## What the task requires:
Extract every record, exactly as written, and ignore the pictures.
··········
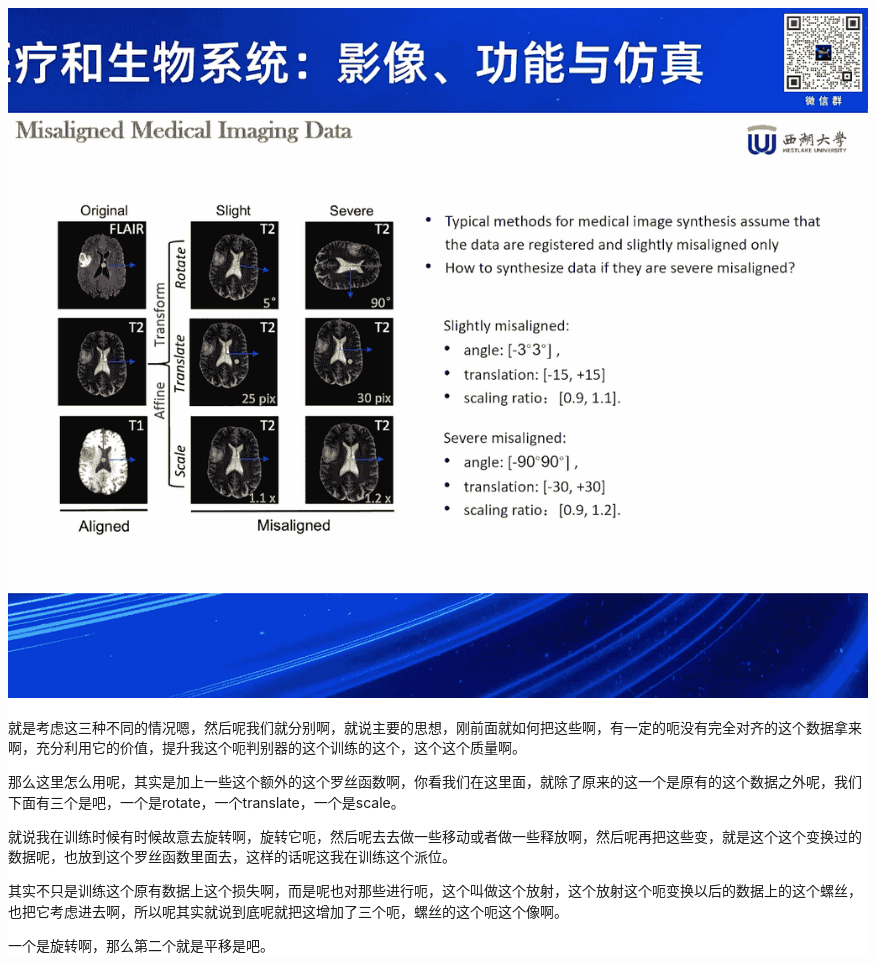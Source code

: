 ![](img/3a26c96424d7334e32a02a78826c0cf3_11.png)

就是考虑这三种不同的情况嗯，然后呢我们就分别啊，就说主要的思想，刚前面就如何把这些啊，有一定的呃没有完全对齐的这个数据拿来啊，充分利用它的价值，提升我这个呃判别器的这个训练的这个，这个这个质量啊。

那么这里怎么用呢，其实是加上一些这个额外的这个罗丝函数啊，你看我们在这里面，就除了原来的这一个是原有的这个数据之外呢，我们下面有三个是吧，一个是rotate，一个translate，一个是scale。

就说我在训练时候有时候故意去旋转啊，旋转它呃，然后呢去去做一些移动或者做一些释放啊，然后呢再把这些变，就是这个这个变换过的数据呢，也放到这个罗丝函数里面去，这样的话呢这我在训练这个派位。

其实不只是训练这个原有数据上这个损失啊，而是呢也对那些进行呃，这个叫做这个放射，这个放射这个呃变换以后的数据上的这个螺丝，也把它考虑进去啊，所以呢其实就说到底呢就把这增加了三个呃，螺丝的这个呃这个像啊。

一个是旋转啊，那么第二个就是平移是吧。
··········
## Final answer:
Source code

: ![](img/3a26c96424d7334e32a02a78826c0cf3_11.png)

就是考虑这三种不同的情况嗯，然后呢我们就分别啊，就说主要的思想，刚前面就如何把这些啊，有一定的呃没有完全对齐的这个数据拿来啊，充分利用它的价值，提升我这个呃判别器的这个训练的这个，这个这个质量啊。

那么这里怎么用呢，其实是加上一些这个额外的这个罗丝函数啊，你看我们在这里面，就除了原来的这一个是原有的这个数据之外呢，我们下面有三个是吧，一个是rotate，一个translate，一个是scale。

就说我在训练时候有时候故意去旋转啊，旋转它呃，然后呢去去做一些移动或者做一些释放啊，然后呢再把这些变，就是这个这个变换过的数据呢，也放到这个罗丝函数里面去，这样的话呢这我在训练这个派位。

其实不只是训练这个原有数据上这个损失啊，而是呢也对那些进行呃，这个叫做这个放射，这个放射这个呃变换以后的数据上的这个螺丝，也把它考虑进去啊，所以呢其实就说到底呢就把这增加了三个呃，螺丝的这个呃这个像啊。

一个是旋转啊，那么第二个就是平移是吧。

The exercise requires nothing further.